**Task goal:** Scan the records that follow, and whenever a line has the word "negative", copy it.

**Data extract:**
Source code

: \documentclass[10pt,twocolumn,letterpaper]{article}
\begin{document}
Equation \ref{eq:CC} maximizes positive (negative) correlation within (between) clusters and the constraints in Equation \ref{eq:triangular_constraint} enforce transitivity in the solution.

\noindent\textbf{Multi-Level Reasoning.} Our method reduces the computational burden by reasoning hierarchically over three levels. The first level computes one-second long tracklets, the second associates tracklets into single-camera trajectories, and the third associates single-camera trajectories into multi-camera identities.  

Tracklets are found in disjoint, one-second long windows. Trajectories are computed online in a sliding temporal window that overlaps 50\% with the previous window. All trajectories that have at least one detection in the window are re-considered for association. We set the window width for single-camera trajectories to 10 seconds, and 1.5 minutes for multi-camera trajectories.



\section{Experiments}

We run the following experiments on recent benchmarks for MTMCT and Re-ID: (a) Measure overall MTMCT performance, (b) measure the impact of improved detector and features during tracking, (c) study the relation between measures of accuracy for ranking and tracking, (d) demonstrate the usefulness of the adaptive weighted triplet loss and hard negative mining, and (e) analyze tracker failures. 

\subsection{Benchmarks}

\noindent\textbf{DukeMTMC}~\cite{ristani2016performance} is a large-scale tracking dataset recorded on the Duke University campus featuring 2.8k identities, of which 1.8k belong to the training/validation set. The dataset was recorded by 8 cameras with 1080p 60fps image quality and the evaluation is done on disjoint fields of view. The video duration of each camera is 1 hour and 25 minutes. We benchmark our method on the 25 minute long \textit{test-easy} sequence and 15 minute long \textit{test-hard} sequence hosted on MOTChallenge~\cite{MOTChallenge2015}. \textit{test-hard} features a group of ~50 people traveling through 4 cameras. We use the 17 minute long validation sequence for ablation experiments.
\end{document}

**Solution to this task:**
Equation \ref{eq:CC} maximizes positive (negative) correlation within (between) clusters and the constraints in Equation \ref{eq:triangular_constraint} enforce transitivity in the solution.
We run the following experiments on recent benchmarks for MTMCT and Re-ID: (a) Measure overall MTMCT performance, (b) measure the impact of improved detector and features during tracking, (c) study the relation between measures of accuracy for ranking and tracking, (d) demonstrate the usefulness of the adaptive weighted triplet loss and hard negative mining, and (e) analyze tracker failures. 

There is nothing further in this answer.